* PROBLEM TO SOLVE
From the first line to the last, restate the records word for word, skipping the pictures.
....
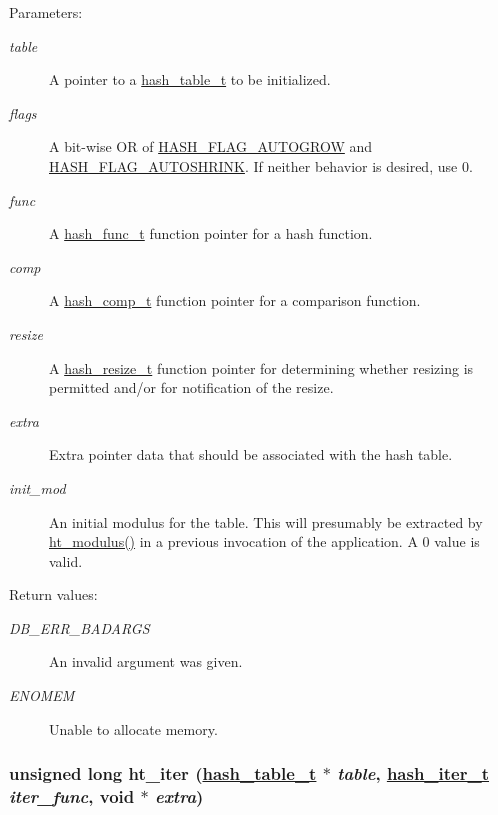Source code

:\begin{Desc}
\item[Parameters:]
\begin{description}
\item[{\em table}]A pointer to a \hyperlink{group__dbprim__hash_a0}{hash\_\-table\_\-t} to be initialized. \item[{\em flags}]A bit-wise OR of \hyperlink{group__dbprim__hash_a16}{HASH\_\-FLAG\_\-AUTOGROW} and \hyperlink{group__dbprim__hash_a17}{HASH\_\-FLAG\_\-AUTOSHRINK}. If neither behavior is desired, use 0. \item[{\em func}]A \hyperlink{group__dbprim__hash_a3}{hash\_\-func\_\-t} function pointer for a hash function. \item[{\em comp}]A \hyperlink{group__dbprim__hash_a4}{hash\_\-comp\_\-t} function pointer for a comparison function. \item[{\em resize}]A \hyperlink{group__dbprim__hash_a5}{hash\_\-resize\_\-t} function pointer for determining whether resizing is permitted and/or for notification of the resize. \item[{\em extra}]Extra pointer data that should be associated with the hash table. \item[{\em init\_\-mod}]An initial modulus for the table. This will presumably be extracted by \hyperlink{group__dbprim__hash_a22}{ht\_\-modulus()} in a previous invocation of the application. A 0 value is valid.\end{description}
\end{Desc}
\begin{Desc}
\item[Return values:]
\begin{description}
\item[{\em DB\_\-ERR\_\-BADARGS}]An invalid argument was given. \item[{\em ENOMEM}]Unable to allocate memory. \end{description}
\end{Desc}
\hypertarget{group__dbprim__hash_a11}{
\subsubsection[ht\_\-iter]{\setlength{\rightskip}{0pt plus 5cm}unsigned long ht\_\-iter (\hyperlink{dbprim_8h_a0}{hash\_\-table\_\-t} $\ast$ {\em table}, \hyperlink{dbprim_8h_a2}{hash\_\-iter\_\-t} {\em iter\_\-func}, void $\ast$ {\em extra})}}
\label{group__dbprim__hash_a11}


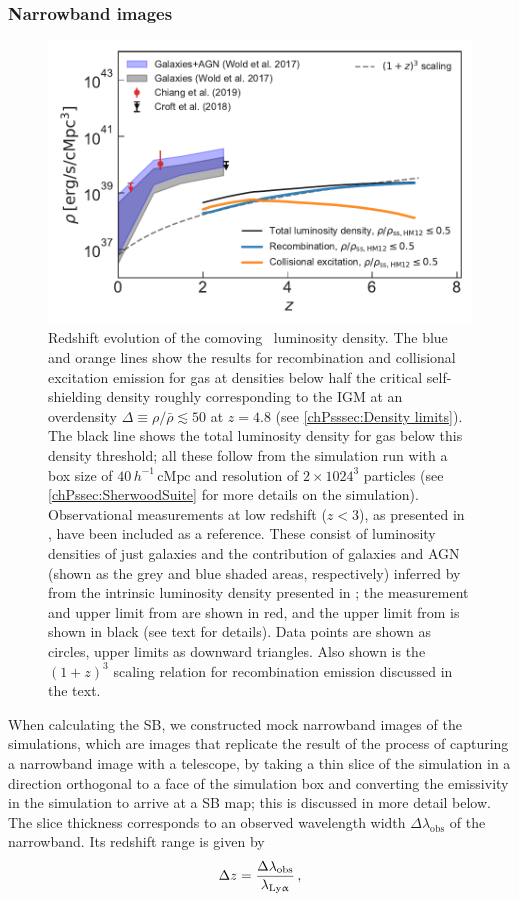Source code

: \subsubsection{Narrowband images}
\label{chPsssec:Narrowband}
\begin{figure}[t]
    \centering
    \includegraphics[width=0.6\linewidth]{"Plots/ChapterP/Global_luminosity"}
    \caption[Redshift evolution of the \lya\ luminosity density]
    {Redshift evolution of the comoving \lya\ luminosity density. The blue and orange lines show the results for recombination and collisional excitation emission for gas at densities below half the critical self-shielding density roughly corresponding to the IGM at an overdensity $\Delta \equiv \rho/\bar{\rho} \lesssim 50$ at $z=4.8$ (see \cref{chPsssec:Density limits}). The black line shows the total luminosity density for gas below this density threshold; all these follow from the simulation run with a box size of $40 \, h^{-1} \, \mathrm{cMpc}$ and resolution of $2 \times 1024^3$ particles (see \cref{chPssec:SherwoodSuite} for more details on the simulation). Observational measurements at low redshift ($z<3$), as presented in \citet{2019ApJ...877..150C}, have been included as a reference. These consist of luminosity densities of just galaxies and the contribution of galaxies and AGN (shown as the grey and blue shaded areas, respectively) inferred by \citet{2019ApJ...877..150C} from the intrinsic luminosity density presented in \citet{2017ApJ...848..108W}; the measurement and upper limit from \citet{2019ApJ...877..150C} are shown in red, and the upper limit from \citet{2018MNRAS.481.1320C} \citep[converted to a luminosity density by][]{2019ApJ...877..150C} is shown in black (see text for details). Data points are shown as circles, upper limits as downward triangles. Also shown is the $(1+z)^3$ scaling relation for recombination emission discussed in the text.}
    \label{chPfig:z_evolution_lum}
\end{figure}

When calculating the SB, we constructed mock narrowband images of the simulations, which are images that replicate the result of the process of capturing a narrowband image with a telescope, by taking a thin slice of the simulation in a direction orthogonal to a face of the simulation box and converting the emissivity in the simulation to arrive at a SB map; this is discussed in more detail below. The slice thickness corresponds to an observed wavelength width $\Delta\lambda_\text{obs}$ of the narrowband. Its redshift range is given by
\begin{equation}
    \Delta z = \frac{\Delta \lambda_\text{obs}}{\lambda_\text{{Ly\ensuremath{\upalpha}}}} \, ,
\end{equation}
....
* SOLUTION BELOW
Source code

:\begin{Desc}
\item[Parameters:]
\begin{description}
\item[{\em table}]A pointer to a \hyperlink{group__dbprim__hash_a0}{hash\_\-table\_\-t} to be initialized. \item[{\em flags}]A bit-wise OR of \hyperlink{group__dbprim__hash_a16}{HASH\_\-FLAG\_\-AUTOGROW} and \hyperlink{group__dbprim__hash_a17}{HASH\_\-FLAG\_\-AUTOSHRINK}. If neither behavior is desired, use 0. \item[{\em func}]A \hyperlink{group__dbprim__hash_a3}{hash\_\-func\_\-t} function pointer for a hash function. \item[{\em comp}]A \hyperlink{group__dbprim__hash_a4}{hash\_\-comp\_\-t} function pointer for a comparison function. \item[{\em resize}]A \hyperlink{group__dbprim__hash_a5}{hash\_\-resize\_\-t} function pointer for determining whether resizing is permitted and/or for notification of the resize. \item[{\em extra}]Extra pointer data that should be associated with the hash table. \item[{\em init\_\-mod}]An initial modulus for the table. This will presumably be extracted by \hyperlink{group__dbprim__hash_a22}{ht\_\-modulus()} in a previous invocation of the application. A 0 value is valid.\end{description}
\end{Desc}
\begin{Desc}
\item[Return values:]
\begin{description}
\item[{\em DB\_\-ERR\_\-BADARGS}]An invalid argument was given. \item[{\em ENOMEM}]Unable to allocate memory. \end{description}
\end{Desc}
\hypertarget{group__dbprim__hash_a11}{
\subsubsection[ht\_\-iter]{\setlength{\rightskip}{0pt plus 5cm}unsigned long ht\_\-iter (\hyperlink{dbprim_8h_a0}{hash\_\-table\_\-t} $\ast$ {\em table}, \hyperlink{dbprim_8h_a2}{hash\_\-iter\_\-t} {\em iter\_\-func}, void $\ast$ {\em extra})}}
\label{group__dbprim__hash_a11}


Source code

: \subsubsection{Narrowband images}
\label{chPsssec:Narrowband}
\begin{figure}[t]
    \centering
    \includegraphics[width=0.6\linewidth]{"Plots/ChapterP/Global_luminosity"}
    \caption[Redshift evolution of the \lya\ luminosity density]
    {Redshift evolution of the comoving \lya\ luminosity density. The blue and orange lines show the results for recombination and collisional excitation emission for gas at densities below half the critical self-shielding density roughly corresponding to the IGM at an overdensity $\Delta \equiv \rho/\bar{\rho} \lesssim 50$ at $z=4.8$ (see \cref{chPsssec:Density limits}). The black line shows the total luminosity density for gas below this density threshold; all these follow from the simulation run with a box size of $40 \, h^{-1} \, \mathrm{cMpc}$ and resolution of $2 \times 1024^3$ particles (see \cref{chPssec:SherwoodSuite} for more details on the simulation). Observational measurements at low redshift ($z<3$), as presented in \citet{2019ApJ...877..150C}, have been included as a reference. These consist of luminosity densities of just galaxies and the contribution of galaxies and AGN (shown as the grey and blue shaded areas, respectively) inferred by \citet{2019ApJ...877..150C} from the intrinsic luminosity density presented in \citet{2017ApJ...848..108W}; the measurement and upper limit from \citet{2019ApJ...877..150C} are shown in red, and the upper limit from \citet{2018MNRAS.481.1320C} \citep[converted to a luminosity density by][]{2019ApJ...877..150C} is shown in black (see text for details). Data points are shown as circles, upper limits as downward triangles. Also shown is the $(1+z)^3$ scaling relation for recombination emission discussed in the text.}
    \label{chPfig:z_evolution_lum}
\end{figure}

When calculating the SB, we constructed mock narrowband images of the simulations, which are images that replicate the result of the process of capturing a narrowband image with a telescope, by taking a thin slice of the simulation in a direction orthogonal to a face of the simulation box and converting the emissivity in the simulation to arrive at a SB map; this is discussed in more detail below. The slice thickness corresponds to an observed wavelength width $\Delta\lambda_\text{obs}$ of the narrowband. Its redshift range is given by
\begin{equation}
    \Delta z = \frac{\Delta \lambda_\text{obs}}{\lambda_\text{{Ly\ensuremath{\upalpha}}}} \, ,
\end{equation}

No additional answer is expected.